Angle was well prepared, spouting figures her campaign has cited before and sticking closely to her talking points. As usual, she spoke slowly, a slightly loony smile plastered on her face, and often stumbled over words. Yet she continually brought the debate back to to her campaign's attacks on Reid, leaving the senator seeming tired and exasperated. Reid continually resorted to technical language and never managed to regain an offensive stance.
Addressing Social Security, which has been a centerpiece of this race, Reid gave a measured defense of the program, denying that there were shortfalls or that it needed to be revised.
"Don't frighten people about Social Security," Reid said, referring to the Angle campaign's claims that taxpayer funds have been removed from the Social Security "lock box" in order to fund unrelated legislation. "The deal that was made by President Reagan and Tip O'Neill is holding strong. The money is there and it's taking care of our folks and will for the next 35 years."

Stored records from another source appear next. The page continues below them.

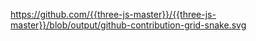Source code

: https://github.com/{{three-js-master}}/{{three-js-master}}/blob/output/github-contribution-grid-snake.svg

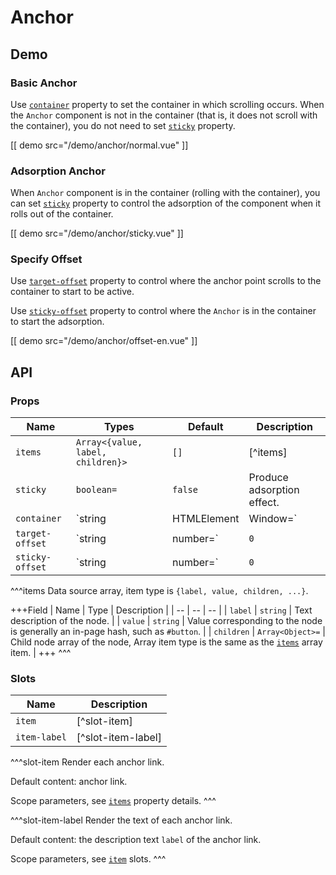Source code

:# Anchor

## Demo

### Basic Anchor

Use [`container`](#props-container) property to set the container in which scrolling occurs. When the `Anchor` component is not in the container (that is, it does not scroll with the container), you do not need to set [`sticky`](#props-sticky ) property.

[[ demo src="/demo/anchor/normal.vue" ]]

### Adsorption Anchor

When `Anchor` component is in the container (rolling with the container), you can set [`sticky`](#props-sticky) property to control the adsorption of the component when it rolls out of the container.

[[ demo src="/demo/anchor/sticky.vue" ]]

### Specify Offset

Use [`target-offset`](#props-target-offset) property to control where the anchor point scrolls to the container to start to be active.

Use [`sticky-offset`](#props-sticky-offset) property to control where the `Anchor` is in the container to start the adsorption.

[[ demo src="/demo/anchor/offset-en.vue" ]]

## API

### Props

| Name | Types | Default | Description |
| -- | -- | -- | -- |
| ``items`` | `Array<{value, label, children}>` | `[]` | [^items] |
| ``sticky`` | `boolean=` | `false` | Produce adsorption effect. |
| ``container`` | `string | HTMLElement | Window=` | - | `Anchor` adsorption and determine the container referenced by the anchor point activation. |
| ``target-offset`` | `string | number=` | `0` | When an anchor point is in the `target-offset` position to the container, then the corresponding anchor point link is active. The numeric type value is a `px`, and a string such as `'10%'` can also be passed in. The calculation will be based on the proportion of the height of the container corresponding to the `container`. |
| ``sticky-offset`` | `string | number=` | `0` | sticky `Anchor`, when the container rolls to the position of `sticky-offset`, then the `Anchor` starts to adsorb. Different value types have the same meaning as [`target-offset`](#props-target-offset) property. |

^^^items
Data source array, item type is `{label, value, children, ...}`.

+++Field
| Name | Type | Description |
| -- | -- | -- |
| `label` | `string` | Text description of the node. |
| `value` | `string` | Value corresponding to the node is generally an in-page hash, such as `#button`. |
| `children` | `Array<Object>=` | Child node array of the node, Array item type is the same as the [`items`](#props-items) array item. |
+++
^^^

### Slots

| Name | Description |
| -- | -- |
| ``item`` | [^slot-item] |
| ``item-label`` | [^slot-item-label] |

^^^slot-item
Render each anchor link.

Default content: anchor link.

Scope parameters, see [`items`](#props-items) property details.
^^^

^^^slot-item-label
Render the text of each anchor link.

Default content: the description text `label` of the anchor link.

Scope parameters, see [`item`](#slots-item) slots.
^^^
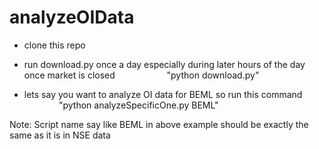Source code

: # analyzeOIData

- clone this repo

- run download.py once a day especially during later hours of the day once market is closed
                     "python download.py"
                     
- lets say you want to analyze OI data for BEML so run this command  
                     "python analyzeSpecificOne.py BEML" 


Note: Script name say like BEML in above example should be exactly the same as it is in NSE data
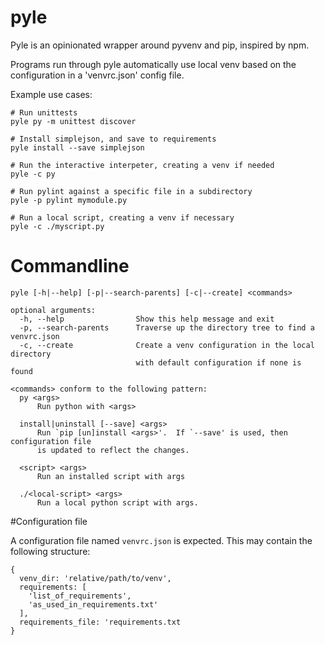 # pyle

Pyle is an opinionated wrapper around pyvenv and pip, inspired by npm.

Programs run through pyle automatically use local venv based on the
configuration in a 'venvrc.json' config file.

Example use cases:

    # Run unittests
    pyle py -m unittest discover

    # Install simplejson, and save to requirements
    pyle install --save simplejson

    # Run the interactive interpeter, creating a venv if needed
    pyle -c py

    # Run pylint against a specific file in a subdirectory
    pyle -p pylint mymodule.py

    # Run a local script, creating a venv if necessary
    pyle -c ./myscript.py
    
# Commandline

    pyle [-h|--help] [-p|--search-parents] [-c|--create] <commands>
    
    optional arguments:
      -h, --help                Show this help message and exit
      -p, --search-parents      Traverse up the directory tree to find a venvrc.json
      -c, --create              Create a venv configuration in the local directory
                                with default configuration if none is found

    <commands> conform to the following pattern:
      py <args>                 
          Run python with <args>
        
      install|uninstall [--save] <args>   
          Run `pip [un]install <args>'.  If `--save' is used, then configuration file
          is updated to reflect the changes.
          
      <script> <args>
          Run an installed script with args
          
      ./<local-script> <args>
          Run a local python script with args.
  
#Configuration file

A configuration file named `venvrc.json` is expected.  This may contain the following structure:

    {
      venv_dir: 'relative/path/to/venv',
      requirements: [
        'list_of_requirements',
        'as_used_in_requirements.txt'
      ],
      requirements_file: 'requirements.txt
    }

"Man up, Harry Reid," Angle replied. "You need to understand that we have a problem with Social Security. That problem was created by government taking money out of the Social Security trust fund."
The two candidates tussled over the Congressional Budget Office's estimates of the program's solvency, with Angle lobbing vague accusations that Reid voted to replace Social Security funds with "IOUs." In a departure from her calls during the primary for privatizing Social Security, she advocated for "personalizing" the system. When the moderator asked her to distinguish between the two approaches, she said that a "personalized" system could offer both public and private options.

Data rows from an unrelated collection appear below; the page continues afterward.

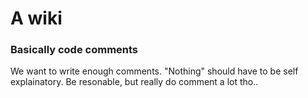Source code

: # A wiki
### Basically code comments
We want to write enough comments. "Nothing" should have to be self explainatory. Be resonable, but really do comment a lot tho..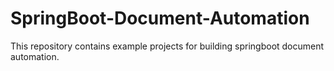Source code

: # SpringBoot-Document-Automation
 This repository contains example projects for building springboot document automation.
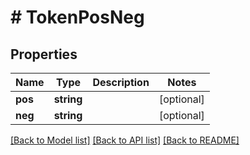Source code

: # # TokenPosNeg

## Properties

| Name    | Type       | Description | Notes      |
| ------- | ---------- | ----------- | ---------- |
| **pos** | **string** |             | [optional] |
| **neg** | **string** |             | [optional] |

[[Back to Model list]](../../README.md#models) [[Back to API list]](../../README.md#endpoints) [[Back to README]](../../README.md)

Reid attempted to paint Angle as a fringe candidate, a tactic his campaign has been hammering for a while. "These ideas of my opponent are really extreme," Reid said of her Social Security stance. "Her facts are absolutely wrong."
When the moderator asked Reid why he waited until an election year to bring up border security in the Senate, Reid avoided the timing part of the question and instead touted the border security bill the Democrats passed in August. He stressed the need for comprehensive immigration reform, but Angle saw the issue in much simpler terms.

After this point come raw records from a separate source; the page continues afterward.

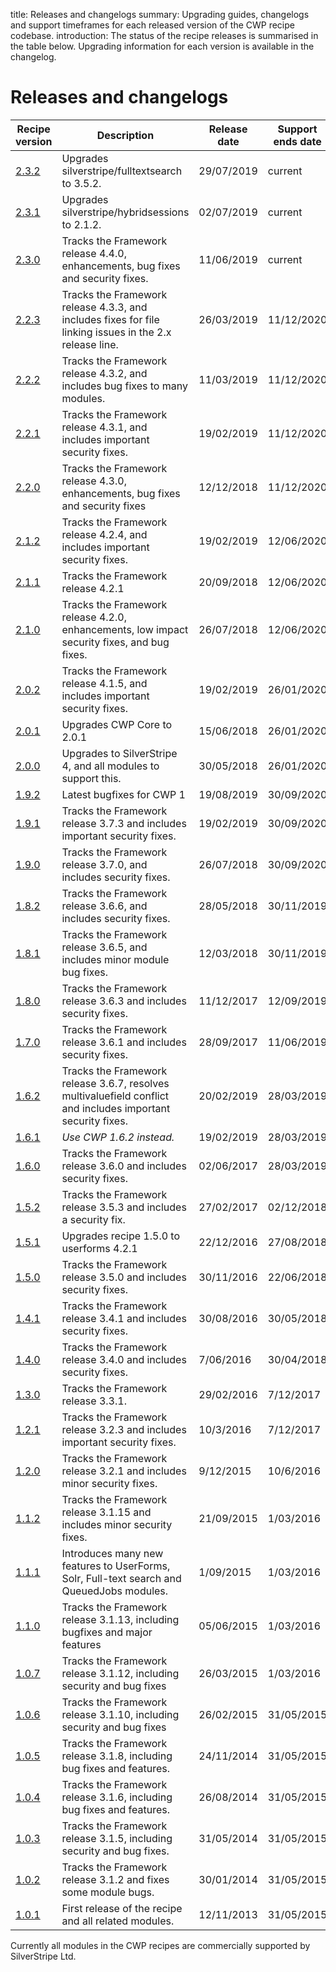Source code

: title: Releases and changelogs
summary: Upgrading guides, changelogs and support timeframes for each released version of the CWP recipe codebase.
introduction: The status of the recipe releases is summarised in the table below. Upgrading information for each version is available in the changelog.

# Releases and changelogs

| Recipe version                  | Description                                                                                                  | Release date | Support ends date |
| ------------------------------- | ------------------------------------------------------------------------------------------------------------ | ------------ | ----------------- |
| [2.3.2](cwp_2.3.2)              | Upgrades silverstripe/fulltextsearch to 3.5.2.                                                               | 29/07/2019   | current           |
| [2.3.1](cwp_2.3.1)              | Upgrades silverstripe/hybridsessions to 2.1.2.                                                               | 02/07/2019   | current           |
| [2.3.0](cwp_2.3.0)              | Tracks the Framework release 4.4.0, enhancements, bug fixes and security fixes.                              | 11/06/2019   | current           |
| [2.2.3](cwp_recipe_basic_2.2.3) | Tracks the Framework release 4.3.3, and includes fixes for file linking issues in the 2.x release line.      | 26/03/2019   | 11/12/2020        |
| [2.2.2](cwp_recipe_basic_2.2.2) | Tracks the Framework release 4.3.2, and includes bug fixes to many modules.                                  | 11/03/2019   | 11/12/2020        |
| [2.2.1](cwp_recipe_basic_2.2.1) | Tracks the Framework release 4.3.1, and includes important security fixes.                                   | 19/02/2019   | 11/12/2020        |
| [2.2.0](cwp_2.2.0)              | Tracks the Framework release 4.3.0, enhancements, bug fixes and security fixes                               | 12/12/2018   | 11/12/2020        |
| [2.1.2](cwp_2.1.2)              | Tracks the Framework release 4.2.4, and includes important security fixes.                                   | 19/02/2019   | 12/06/2020        |
| [2.1.1](cwp_recipe_basic_2.1.1) | Tracks the Framework release 4.2.1                                                                           | 20/09/2018   | 12/06/2020        |
| [2.1.0](cwp_recipe_basic_2.1.0) | Tracks the Framework release 4.2.0, enhancements, low impact security fixes, and bug fixes.                  | 26/07/2018   | 12/06/2020        |
| [2.0.2](cwp_recipe_basic_2.0.2) | Tracks the Framework release 4.1.5, and includes important security fixes.                                   | 19/02/2019   | 26/01/2020        |
| [2.0.1](cwp_recipe_basic_2.0.1) | Upgrades CWP Core to 2.0.1                                                                                   | 15/06/2018   | 26/01/2020        |
| [2.0.0](cwp_recipe_basic_2.0.0) | Upgrades to SilverStripe 4, and all modules to support this.                                                 | 30/05/2018   | 26/01/2020        |
| [1.9.2](cwp_recipe_basic_1.9.2) | Latest bugfixes for CWP 1                                                                                    | 19/08/2019   | 30/09/2020        |
| [1.9.1](cwp_recipe_basic_1.9.1) | Tracks the Framework release 3.7.3 and includes important security fixes.                                    | 19/02/2019   | 30/09/2020        |
| [1.9.0](cwp_recipe_basic_1.9.0) | Tracks the Framework release 3.7.0, and includes security fixes.                                             | 26/07/2018   | 30/09/2020        |
| [1.8.2](cwp_recipe_basic_1.8.2) | Tracks the Framework release 3.6.6, and includes security fixes.                                             | 28/05/2018   | 30/11/2019        |
| [1.8.1](cwp_recipe_basic_1.8.1) | Tracks the Framework release 3.6.5, and includes minor module bug fixes.                                     | 12/03/2018   | 30/11/2019        |
| [1.8.0](cwp_recipe_basic_1.8.0) | Tracks the Framework release 3.6.3 and includes security fixes.                                              | 11/12/2017   | 12/09/2019        |
| [1.7.0](cwp_recipe_basic_1.7.0) | Tracks the Framework release 3.6.1 and includes security fixes.                                              | 28/09/2017   | 11/06/2019        |
| [1.6.2](cwp_recipe_basic_1.6.2) | Tracks the Framework release 3.6.7, resolves multivaluefield conflict and includes important security fixes. | 20/02/2019   | 28/03/2019        |
| [1.6.1](cwp_recipe_basic_1.6.1) | _Use CWP 1.6.2 instead._                                                                                     | 19/02/2019   | 28/03/2019        |
| [1.6.0](cwp_recipe_basic_1.6.0) | Tracks the Framework release 3.6.0 and includes security fixes.                                              | 02/06/2017   | 28/03/2019        |
| [1.5.2](cwp_recipe_basic_1.5.2) | Tracks the Framework release 3.5.3 and includes a security fix.                                              | 27/02/2017   | 02/12/2018        |
| [1.5.1](cwp_recipe_basic_1.5.1) | Upgrades recipe 1.5.0 to userforms 4.2.1                                                                     | 22/12/2016   | 27/08/2018        |
| [1.5.0](cwp_recipe_basic_1.5.0) | Tracks the Framework release 3.5.0 and includes security fixes.                                              | 30/11/2016   | 22/06/2018        |
| [1.4.1](cwp_recipe_basic_1.4.1) | Tracks the Framework release 3.4.1 and includes security fixes.                                              | 30/08/2016   | 30/05/2018        |
| [1.4.0](cwp_recipe_basic_1.4.0) | Tracks the Framework release 3.4.0 and includes security fixes.                                              | 7/06/2016    | 30/04/2018        |
| [1.3.0](cwp_recipe_basic_1.3.0) | Tracks the Framework release 3.3.1.                                                                          | 29/02/2016   | 7/12/2017         |
| [1.2.1](cwp_recipe_basic_1.2.1) | Tracks the Framework release 3.2.3 and includes important security fixes.                                    | 10/3/2016    | 7/12/2017         |
| [1.2.0](cwp_recipe_basic_1.2.0) | Tracks the Framework release 3.2.1 and includes minor security fixes.                                        | 9/12/2015    | 10/6/2016         |
| [1.1.2](cwp_recipe_basic_1.1.2) | Tracks the Framework release 3.1.15 and includes minor security fixes.                                       | 21/09/2015   | 1/03/2016         |
| [1.1.1](cwp_recipe_basic_1.1.1) | Introduces many new features to UserForms, Solr, Full-text search and QueuedJobs modules.                    | 1/09/2015    | 1/03/2016         |
| [1.1.0](cwp_recipe_basic_1.1.0) | Tracks the Framework release 3.1.13, including bugfixes and major features                                   | 05/06/2015   | 1/03/2016         |
| [1.0.7](cwp_recipe_basic_1.0.7) | Tracks the Framework release 3.1.12, including security and bug fixes                                        | 26/03/2015   | 1/03/2016         |
| [1.0.6](cwp_recipe_basic_1.0.6) | Tracks the Framework release 3.1.10, including security and bug fixes                                        | 26/02/2015   | 31/05/2015        |
| [1.0.5](cwp_recipe_basic_1.0.5) | Tracks the Framework release 3.1.8, including bug fixes and features.                                        | 24/11/2014   | 31/05/2015        |
| [1.0.4](cwp_recipe_basic_1.0.4) | Tracks the Framework release 3.1.6, including bug fixes and features.                                        | 26/08/2014   | 31/05/2015        |
| [1.0.3](cwp_recipe_basic_1.0.3) | Tracks the Framework release 3.1.5, including security and bug fixes.                                        | 31/05/2014   | 31/05/2015        |
| [1.0.2](cwp_recipe_basic_1.0.2) | Tracks the Framework release 3.1.2 and fixes some module bugs.                                               | 30/01/2014   | 31/05/2015        |
| [1.0.1](cwp_recipe_basic_1.0.1) | First release of the recipe and all related modules.                                                         | 12/11/2013   | 31/05/2015        |

Currently all modules in the CWP recipes are commercially supported by SilverStripe Ltd.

"What we have here is an illegal alien problem, and the solution is simple: secure the borders, enforce the laws. I think every state should have a sheriff like Joe Arpaio," she said, referring to the controversial Arizona sheriff who's been enforcing the state's new immigration law.
Asked about the Bush tax cuts, Angle said that she wants to extend them permanently before quickly veering into an ambiguously related attack on Reid's personal finances. "You came from Searchlight to the Senate with very little," Angle said. "Now you're one of the richest men in the U.S. Senate. On behalf of Nevada taxpayers, I'd like to know, we'd like to know, how did you become so wealthy on a government payroll?"
Reid, as annoyed as his softspoken, monotone demeanor allows, called the question a "low blow" and explained, "I think most everyone knows, I was a very successful lawyer, I did a very good job in investing. I've been on a fixed income since I went to Washington, I lived off what I made in the private sector, I put my five kids through 100 semesters of school, and I paid for every penny of it. So her suggestion that I made money being a senator is simply false."
Nevada journalist Jon Ralston declared that "Sharron Angle won The Big Debate," mostly by appearing "relatively credible" and because Reid was not on his game. The debate may not have much of an effect on the race, though, since most Nevadans have already made up their minds. October polls show that only 0 to 4 percent of likely voters are undecided.
Chris Good floated the possibility yesterday that a ballot initiative to eliminate direct elections of state Supreme Court justices could increase turnout of Angle supporters, whose general ideology seems to suggest they would oppose the initiative. In such a closely a tied race, any minor effect on turnout could end up making more of a difference than a lackluster debate.